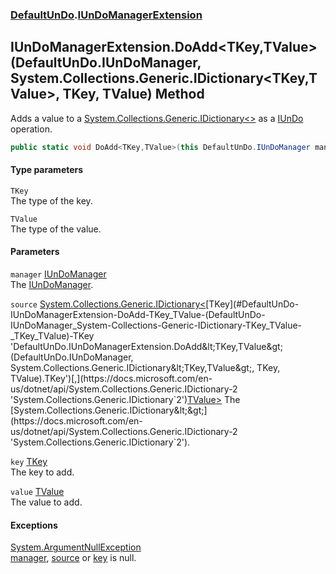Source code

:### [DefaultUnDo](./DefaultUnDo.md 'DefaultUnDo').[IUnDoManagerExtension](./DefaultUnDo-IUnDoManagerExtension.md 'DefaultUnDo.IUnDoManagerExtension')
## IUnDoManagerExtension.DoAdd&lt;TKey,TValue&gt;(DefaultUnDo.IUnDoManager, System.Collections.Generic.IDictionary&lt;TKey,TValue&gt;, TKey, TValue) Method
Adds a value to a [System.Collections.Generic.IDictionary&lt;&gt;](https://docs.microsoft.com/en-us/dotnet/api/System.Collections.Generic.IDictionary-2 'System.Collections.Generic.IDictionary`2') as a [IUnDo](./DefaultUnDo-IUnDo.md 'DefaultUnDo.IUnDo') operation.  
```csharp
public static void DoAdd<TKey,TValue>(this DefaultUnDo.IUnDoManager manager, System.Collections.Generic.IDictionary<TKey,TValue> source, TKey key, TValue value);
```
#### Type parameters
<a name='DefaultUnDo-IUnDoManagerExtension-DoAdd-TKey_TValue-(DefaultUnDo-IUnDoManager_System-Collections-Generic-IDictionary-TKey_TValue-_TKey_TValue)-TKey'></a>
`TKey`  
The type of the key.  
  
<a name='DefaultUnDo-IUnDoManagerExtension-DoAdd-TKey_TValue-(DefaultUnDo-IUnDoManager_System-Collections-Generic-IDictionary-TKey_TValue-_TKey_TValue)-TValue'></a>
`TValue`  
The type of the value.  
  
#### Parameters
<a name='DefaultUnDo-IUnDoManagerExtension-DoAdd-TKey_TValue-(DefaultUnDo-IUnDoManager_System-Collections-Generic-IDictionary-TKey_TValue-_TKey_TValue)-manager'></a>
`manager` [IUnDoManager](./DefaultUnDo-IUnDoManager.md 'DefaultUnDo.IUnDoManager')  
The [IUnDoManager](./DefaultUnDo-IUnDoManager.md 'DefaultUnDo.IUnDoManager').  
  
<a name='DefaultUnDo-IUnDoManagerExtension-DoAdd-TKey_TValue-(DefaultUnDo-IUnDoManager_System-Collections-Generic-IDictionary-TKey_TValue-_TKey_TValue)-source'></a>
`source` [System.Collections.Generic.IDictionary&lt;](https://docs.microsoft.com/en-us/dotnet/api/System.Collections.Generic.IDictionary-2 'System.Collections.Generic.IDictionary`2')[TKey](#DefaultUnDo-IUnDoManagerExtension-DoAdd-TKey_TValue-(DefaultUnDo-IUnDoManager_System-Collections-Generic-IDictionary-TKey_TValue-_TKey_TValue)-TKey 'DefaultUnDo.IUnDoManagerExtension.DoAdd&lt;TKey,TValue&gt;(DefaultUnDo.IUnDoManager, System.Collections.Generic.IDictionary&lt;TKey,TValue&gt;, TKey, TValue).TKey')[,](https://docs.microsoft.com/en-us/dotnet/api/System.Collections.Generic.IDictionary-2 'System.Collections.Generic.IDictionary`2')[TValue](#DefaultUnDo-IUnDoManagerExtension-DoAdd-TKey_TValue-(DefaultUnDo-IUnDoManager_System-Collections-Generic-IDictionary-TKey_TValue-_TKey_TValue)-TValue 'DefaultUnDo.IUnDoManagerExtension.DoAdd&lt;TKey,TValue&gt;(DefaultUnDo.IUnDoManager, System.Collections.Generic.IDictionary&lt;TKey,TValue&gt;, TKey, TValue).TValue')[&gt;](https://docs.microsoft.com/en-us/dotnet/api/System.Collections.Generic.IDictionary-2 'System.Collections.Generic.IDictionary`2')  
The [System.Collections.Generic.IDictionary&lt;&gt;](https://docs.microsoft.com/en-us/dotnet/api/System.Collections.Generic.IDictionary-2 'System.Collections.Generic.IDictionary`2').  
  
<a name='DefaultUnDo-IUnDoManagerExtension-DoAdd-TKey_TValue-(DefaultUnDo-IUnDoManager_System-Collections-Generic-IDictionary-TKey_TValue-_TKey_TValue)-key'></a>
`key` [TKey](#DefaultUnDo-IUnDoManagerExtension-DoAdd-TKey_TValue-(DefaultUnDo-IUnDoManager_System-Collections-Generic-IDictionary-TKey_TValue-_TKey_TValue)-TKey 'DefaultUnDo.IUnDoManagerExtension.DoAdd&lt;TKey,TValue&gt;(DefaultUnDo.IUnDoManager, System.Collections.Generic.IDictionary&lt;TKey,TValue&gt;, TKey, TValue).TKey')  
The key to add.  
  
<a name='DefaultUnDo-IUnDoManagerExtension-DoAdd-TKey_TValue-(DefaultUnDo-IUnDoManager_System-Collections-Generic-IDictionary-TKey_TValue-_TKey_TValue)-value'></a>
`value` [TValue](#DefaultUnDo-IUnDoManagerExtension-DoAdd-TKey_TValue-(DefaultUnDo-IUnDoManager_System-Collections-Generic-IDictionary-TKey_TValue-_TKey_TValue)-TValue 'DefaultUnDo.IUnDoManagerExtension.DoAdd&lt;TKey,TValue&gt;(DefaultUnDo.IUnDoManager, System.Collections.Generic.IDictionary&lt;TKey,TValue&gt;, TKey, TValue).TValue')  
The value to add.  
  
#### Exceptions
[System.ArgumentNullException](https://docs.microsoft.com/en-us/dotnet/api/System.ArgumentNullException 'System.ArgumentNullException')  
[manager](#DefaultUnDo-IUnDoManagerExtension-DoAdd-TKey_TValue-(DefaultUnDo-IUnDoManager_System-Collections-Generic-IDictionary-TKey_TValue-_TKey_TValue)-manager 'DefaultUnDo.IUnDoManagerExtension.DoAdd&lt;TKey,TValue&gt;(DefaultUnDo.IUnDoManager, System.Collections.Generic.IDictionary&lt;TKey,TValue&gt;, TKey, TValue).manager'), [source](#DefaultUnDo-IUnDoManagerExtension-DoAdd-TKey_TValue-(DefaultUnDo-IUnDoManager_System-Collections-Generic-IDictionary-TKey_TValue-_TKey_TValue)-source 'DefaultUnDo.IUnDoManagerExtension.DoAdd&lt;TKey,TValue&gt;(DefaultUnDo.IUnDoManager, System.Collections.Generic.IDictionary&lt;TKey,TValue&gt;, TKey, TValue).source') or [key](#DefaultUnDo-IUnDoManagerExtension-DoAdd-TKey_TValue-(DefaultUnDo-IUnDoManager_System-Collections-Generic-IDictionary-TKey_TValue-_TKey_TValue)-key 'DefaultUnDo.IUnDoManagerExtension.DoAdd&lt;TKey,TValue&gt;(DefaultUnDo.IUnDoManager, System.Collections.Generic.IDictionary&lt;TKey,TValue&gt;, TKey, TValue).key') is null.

--

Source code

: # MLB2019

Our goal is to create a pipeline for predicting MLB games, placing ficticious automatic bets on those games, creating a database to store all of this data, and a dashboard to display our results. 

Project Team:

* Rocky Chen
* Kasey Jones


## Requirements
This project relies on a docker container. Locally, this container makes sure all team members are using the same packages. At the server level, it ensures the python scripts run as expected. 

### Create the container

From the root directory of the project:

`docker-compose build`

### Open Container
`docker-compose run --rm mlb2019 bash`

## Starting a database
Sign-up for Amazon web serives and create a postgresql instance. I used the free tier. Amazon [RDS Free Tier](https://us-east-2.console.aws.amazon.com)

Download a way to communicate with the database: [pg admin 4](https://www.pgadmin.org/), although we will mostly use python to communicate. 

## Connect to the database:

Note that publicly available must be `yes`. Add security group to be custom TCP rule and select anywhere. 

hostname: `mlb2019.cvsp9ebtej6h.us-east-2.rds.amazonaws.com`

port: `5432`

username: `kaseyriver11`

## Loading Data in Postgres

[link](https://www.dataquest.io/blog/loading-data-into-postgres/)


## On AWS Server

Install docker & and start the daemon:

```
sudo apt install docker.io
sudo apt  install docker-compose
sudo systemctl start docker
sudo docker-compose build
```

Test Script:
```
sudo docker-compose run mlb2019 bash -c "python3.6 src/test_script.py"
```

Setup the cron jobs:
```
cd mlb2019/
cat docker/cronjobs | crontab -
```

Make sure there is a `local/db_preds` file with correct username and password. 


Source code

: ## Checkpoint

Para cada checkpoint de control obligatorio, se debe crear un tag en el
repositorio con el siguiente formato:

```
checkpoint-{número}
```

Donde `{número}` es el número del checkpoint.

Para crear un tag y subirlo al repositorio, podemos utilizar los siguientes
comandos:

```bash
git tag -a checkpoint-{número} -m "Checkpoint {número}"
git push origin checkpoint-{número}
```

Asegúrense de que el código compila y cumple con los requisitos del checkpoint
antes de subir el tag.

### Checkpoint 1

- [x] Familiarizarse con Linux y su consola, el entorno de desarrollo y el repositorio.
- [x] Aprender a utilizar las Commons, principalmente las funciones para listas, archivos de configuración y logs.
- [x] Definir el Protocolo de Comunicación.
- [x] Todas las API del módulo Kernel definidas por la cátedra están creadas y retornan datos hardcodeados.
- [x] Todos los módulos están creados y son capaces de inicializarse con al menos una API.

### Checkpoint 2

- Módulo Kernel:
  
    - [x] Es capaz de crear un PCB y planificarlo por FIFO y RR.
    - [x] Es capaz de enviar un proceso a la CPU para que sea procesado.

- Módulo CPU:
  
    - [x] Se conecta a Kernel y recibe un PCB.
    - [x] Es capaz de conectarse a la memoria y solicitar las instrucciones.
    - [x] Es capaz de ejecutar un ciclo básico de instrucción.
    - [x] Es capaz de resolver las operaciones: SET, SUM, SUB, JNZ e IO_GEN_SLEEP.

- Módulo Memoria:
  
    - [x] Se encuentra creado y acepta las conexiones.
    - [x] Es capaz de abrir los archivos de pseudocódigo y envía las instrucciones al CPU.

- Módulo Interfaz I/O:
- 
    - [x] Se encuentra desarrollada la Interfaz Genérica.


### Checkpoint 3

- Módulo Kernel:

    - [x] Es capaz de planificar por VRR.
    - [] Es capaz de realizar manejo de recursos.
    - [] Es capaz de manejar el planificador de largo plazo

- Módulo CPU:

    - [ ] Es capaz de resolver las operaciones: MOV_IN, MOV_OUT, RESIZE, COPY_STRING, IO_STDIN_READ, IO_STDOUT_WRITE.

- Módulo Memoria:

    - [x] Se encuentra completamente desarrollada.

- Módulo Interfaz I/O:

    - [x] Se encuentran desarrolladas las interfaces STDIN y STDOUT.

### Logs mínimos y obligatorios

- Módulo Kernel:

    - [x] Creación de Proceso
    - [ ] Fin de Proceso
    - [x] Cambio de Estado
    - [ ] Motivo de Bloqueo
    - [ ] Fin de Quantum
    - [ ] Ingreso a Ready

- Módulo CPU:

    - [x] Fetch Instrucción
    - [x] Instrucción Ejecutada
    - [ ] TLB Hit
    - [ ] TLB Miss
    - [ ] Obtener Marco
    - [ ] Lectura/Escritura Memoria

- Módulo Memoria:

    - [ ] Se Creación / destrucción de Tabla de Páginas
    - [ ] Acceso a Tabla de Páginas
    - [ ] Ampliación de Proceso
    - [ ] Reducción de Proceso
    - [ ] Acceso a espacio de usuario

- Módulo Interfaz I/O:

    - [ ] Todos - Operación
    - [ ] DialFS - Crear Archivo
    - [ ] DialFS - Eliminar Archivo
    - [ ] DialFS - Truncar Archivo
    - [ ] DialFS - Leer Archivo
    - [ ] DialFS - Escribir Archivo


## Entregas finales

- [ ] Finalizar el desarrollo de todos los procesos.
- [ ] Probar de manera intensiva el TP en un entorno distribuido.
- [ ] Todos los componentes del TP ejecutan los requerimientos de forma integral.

Work request:
Everything in the material above from the line that has "- [ ] DialFS - Eliminar Archivo" through the line that has "- [ ] Todos los" must be duplicated exactly, with no other lines given.

The completed task:
    - [ ] DialFS - Eliminar Archivo
    - [ ] DialFS - Truncar Archivo
    - [ ] DialFS - Leer Archivo
    - [ ] DialFS - Escribir Archivo


## Entregas finales

- [ ] Finalizar el desarrollo de todos los procesos.
- [ ] Probar de manera intensiva el TP en un entorno distribuido.
- [ ] Todos los componentes del TP ejecutan los requerimientos de forma integral.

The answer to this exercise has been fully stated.